Mardi 22 août, deux soldats allemands qui patrouillent rue Heurtault ouvrent le feu. Ils sont immédiatement pourchassés par un groupe de FFI. A 13h30 des chars arrivent par l’avenue Saint-Denis. L’école Victor-Hugo se retrouve au centre des combats qui dureront une grande partie de l’après-midi. Des soldats allemands pris sous le feu des FFI se réfugient dans les locaux de l’école Edgar-Quinet et prennent des otages. Ils partiront vers 21h00 sans eux. Charles Granier et Fernand Carouget sont tués rue Victor-Hugo près des Magasins-Généraux ; Lucien Leveau 2, rue de la Commune-de-Paris ; Maxime Dubois 10, avenue de la République et on relève également le décès de Kléber Blangeot. Vingt-deux Allemands on été tués, huit faits prisonniers.
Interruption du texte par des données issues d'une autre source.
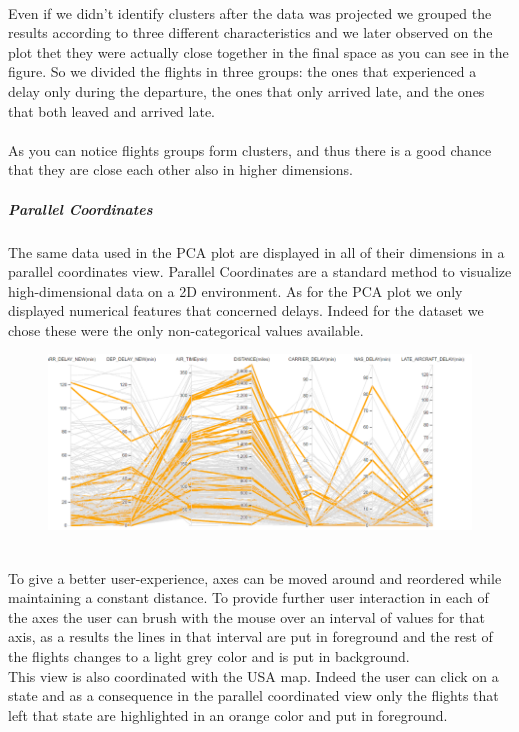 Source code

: \documentclass[a4paper, 12pt]{article}
\begin{document}
\\ 
Even if we didn't identify clusters after the data was projected we grouped the results according to
three different characteristics and we later observed on the plot thet they were actually close
together in the final space as you can see in the figure. So we divided the flights in three groups: the
ones that experienced a delay only during the departure, the ones that only arrived late, and the ones
that both leaved and arrived late.
\\
\\
As you can notice flights groups form clusters, and thus there is a good chance that
they are close each other also in higher dimensions.
\clearpage

\subparagraph{Parallel Coordinates}
The same data used in the PCA plot are displayed in all of their dimensions in a parallel coordinates
view. Parallel Coordinates are a standard method to visualize high-dimensional data on a 2D environment. 
As for the PCA plot we only displayed numerical features that concerned delays. Indeed for the dataset we
chose these were the only non-categorical values available.
\\
\begin{figure}[h]	
\centering
\includegraphics[scale=0.7]{pc.PNG}
\end{figure}\\
To give a better user-experience, axes can be moved around and reordered while maintaining a constant 
distance. To provide further user interaction in each of the axes the user can brush with the mouse over
an interval of values for that axis, as a results the lines in that interval are put in foreground and
the rest of the flights changes to a light grey color and is put in background.
\\
This view is also coordinated with the USA map. Indeed the user can click on a state and as a 
consequence in the parallel coordinated view only the flights that left that state are highlighted in an
orange color and put in foreground.
\end{document}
Mercredi 23 août, 13h30, nouvelle attaque sur la mairie. Cette fois les chars sont accompagnés par deux chenillettes dont les occupants se répandent dans les rues en semant la terreur. Le clocher de l’église est touché ainsi que de nombreuses maisons. L’aspirant Marie demande du secours et des armes à la Préfecture de police. M. Michelgrand, instituteur à Victor-Hugo retrouve son appartement dévasté par un projectile : fenêtre arrachée, meubles et linge déchiquetés. Miloud Ben Abdallah et François Huidobro-Diez sont tués 207, boulevard Félix-Faure près des Magasins-Généraux tandis que la jeune Paulette Rosillo, âgée de 8 ans, est touchée par une balle perdue ; José Robledo et Paul Ligny sont tués avenue Victor-Hugo toujours à côté des Magasins-Généraux ; Albert Cambray et Gilbert Riche tombent 28, rue du Goulet ; Jacques Lorenzi est tué sur la barricade du Pont de Flandres et on relève le décès de Michel Maurice. Douze Allemands ont été tués, sept faits prisonniers.
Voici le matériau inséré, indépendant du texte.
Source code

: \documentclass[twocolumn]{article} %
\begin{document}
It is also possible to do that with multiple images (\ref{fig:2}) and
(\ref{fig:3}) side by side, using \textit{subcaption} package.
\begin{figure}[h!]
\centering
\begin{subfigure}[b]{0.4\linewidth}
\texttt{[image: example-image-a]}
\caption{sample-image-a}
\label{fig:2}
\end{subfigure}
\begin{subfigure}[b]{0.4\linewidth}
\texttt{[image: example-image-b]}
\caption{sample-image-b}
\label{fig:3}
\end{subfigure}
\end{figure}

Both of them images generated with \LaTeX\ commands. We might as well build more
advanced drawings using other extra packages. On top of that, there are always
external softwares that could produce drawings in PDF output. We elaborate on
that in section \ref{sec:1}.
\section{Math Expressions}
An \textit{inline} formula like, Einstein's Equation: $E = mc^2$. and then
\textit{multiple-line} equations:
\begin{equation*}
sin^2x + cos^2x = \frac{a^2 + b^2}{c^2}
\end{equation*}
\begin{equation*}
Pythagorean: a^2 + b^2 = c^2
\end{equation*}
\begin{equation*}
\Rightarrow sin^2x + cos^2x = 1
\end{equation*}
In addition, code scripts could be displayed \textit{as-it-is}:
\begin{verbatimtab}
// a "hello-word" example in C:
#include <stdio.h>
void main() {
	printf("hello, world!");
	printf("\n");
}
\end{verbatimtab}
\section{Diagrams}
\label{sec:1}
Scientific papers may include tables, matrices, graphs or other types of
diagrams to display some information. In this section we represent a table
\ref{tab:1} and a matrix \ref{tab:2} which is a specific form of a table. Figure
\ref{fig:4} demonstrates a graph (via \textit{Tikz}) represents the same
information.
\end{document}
Jeudi 24 août, la population se rassemble pour enterrer ses morts. Le passage de chaque cercueil est salué par un coup de fusil tiré par un FFI. Les blindés allemands doivent être occupés ailleurs à des tâches plus importantes car on ne les verra pas de la journée. Le gardien de la paix Jannic est fait prisonnier et emmené à la nouvelle mairie du Bourget.

Vendredi 25 août, le bruit enfle : « Les Américains sont à la Villette ! Ils arrivent ! ». De fortes détonations sont entendues provenant du Fort de l’Est à Saint-Denis. Destructions de matériels ou combats ? On l’ignore. Dans les rues c’est la joie. Applaudissements, chants, rires, Marseillaise, Vive la France ! Vive de Gaulle ! Le gardien Jannic a été relâché. Vers 23h00 un groupe de soldats qui quitte la ville abat M. Rossignol avenue Victor-Hugo.

Samedi 26 août, les FFI juchés sur leurs camionnettes circulent dans les artères pavoisées au milieu d’une foule qui entonne la Marseillaise et l’Internationale, agite des drapeaux et salue les doigts en « V ». De nombreux habitants se rendent à Paris pour assister au défilé triomphal du général de Gaulle sur les Champs-Elysées. Vers 19h00 on se précipite pour découvrir deux soldats de l’Armée Leclerc venus embrasser leur famille. Un attroupement immense se forme autour de leur voiture garée devant la mairie.  On relève le décès de Marcel Favrot.

rue du Moutier le 26 août, les FFI du groupe Manigart (photo Aubermensuel 2004)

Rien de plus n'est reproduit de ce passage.